--- Records for this task ---
_____

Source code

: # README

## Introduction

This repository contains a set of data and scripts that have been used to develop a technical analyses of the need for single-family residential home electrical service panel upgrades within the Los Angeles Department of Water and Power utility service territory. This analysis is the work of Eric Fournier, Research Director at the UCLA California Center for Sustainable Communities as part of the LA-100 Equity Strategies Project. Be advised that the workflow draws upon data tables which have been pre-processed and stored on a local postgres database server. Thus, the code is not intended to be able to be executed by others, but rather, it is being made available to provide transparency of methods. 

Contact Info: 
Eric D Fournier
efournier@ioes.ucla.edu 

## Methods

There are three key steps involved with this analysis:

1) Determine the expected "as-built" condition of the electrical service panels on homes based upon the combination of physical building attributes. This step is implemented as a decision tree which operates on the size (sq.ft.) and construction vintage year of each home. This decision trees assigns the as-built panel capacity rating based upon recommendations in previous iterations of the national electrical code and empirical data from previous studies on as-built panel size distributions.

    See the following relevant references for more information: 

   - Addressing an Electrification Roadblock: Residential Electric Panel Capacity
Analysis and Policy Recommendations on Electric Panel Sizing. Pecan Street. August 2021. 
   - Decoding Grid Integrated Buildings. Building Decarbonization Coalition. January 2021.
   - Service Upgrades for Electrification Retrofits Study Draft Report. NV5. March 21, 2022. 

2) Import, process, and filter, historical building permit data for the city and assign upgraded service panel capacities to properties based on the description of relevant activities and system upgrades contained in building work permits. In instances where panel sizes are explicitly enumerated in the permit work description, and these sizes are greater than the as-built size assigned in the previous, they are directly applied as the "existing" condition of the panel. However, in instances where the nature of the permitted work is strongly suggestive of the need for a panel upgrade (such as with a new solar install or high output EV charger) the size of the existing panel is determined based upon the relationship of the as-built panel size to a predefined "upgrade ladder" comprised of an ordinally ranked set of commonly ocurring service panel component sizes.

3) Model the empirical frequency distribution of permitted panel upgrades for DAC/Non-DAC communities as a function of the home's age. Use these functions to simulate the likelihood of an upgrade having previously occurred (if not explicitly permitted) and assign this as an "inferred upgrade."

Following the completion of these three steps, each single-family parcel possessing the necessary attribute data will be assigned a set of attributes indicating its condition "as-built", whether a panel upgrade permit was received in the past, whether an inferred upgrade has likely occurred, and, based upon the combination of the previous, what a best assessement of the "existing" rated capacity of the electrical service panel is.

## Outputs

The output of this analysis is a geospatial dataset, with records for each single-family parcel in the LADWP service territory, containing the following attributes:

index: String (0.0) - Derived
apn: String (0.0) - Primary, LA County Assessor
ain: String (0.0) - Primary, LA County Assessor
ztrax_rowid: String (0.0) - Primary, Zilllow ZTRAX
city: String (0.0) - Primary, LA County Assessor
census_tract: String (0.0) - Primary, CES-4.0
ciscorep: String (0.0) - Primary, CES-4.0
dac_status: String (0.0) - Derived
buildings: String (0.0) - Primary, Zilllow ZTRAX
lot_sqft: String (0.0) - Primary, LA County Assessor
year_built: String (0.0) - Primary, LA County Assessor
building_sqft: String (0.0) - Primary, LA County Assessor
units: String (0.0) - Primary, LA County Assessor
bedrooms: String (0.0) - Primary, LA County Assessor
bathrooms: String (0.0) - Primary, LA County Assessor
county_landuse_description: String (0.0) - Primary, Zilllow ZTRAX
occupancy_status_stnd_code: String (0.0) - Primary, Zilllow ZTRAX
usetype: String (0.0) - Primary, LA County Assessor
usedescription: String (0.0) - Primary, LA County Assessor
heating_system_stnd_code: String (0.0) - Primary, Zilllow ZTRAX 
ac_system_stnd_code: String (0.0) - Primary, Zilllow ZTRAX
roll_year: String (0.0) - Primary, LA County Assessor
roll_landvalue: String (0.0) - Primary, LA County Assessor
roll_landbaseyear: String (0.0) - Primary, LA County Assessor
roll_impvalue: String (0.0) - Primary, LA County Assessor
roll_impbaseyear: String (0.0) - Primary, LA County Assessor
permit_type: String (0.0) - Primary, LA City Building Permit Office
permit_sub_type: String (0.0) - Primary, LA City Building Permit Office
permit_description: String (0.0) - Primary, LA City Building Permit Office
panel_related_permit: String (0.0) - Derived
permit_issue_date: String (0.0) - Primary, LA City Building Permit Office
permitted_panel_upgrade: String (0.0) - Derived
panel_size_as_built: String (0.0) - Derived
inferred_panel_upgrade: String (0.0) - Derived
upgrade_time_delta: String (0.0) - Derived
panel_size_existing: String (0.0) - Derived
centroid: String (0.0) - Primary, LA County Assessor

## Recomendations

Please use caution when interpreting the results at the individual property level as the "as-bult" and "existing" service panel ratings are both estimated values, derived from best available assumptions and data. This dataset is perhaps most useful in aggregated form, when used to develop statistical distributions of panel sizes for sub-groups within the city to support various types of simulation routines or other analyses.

_____

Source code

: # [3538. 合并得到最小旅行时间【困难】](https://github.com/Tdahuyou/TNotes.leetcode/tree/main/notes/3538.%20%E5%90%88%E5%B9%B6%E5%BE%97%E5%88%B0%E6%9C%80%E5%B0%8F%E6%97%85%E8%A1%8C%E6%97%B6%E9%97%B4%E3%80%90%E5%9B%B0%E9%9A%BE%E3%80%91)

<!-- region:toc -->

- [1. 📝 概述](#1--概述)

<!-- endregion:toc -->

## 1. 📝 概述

_____

--- Your assignment ---
Please give an exact copy of the entries above, from the line with "occupancy_status_stnd_code: String (0.0)" down to the line with "roll_year: String (0.0)", inclusive, and nothing else.

--- Output of the exercise ---
occupancy_status_stnd_code: String (0.0) - Primary, Zilllow ZTRAX
usetype: String (0.0) - Primary, LA County Assessor
usedescription: String (0.0) - Primary, LA County Assessor
heating_system_stnd_code: String (0.0) - Primary, Zilllow ZTRAX 
ac_system_stnd_code: String (0.0) - Primary, Zilllow ZTRAX
roll_year: String (0.0) - Primary, LA County Assessor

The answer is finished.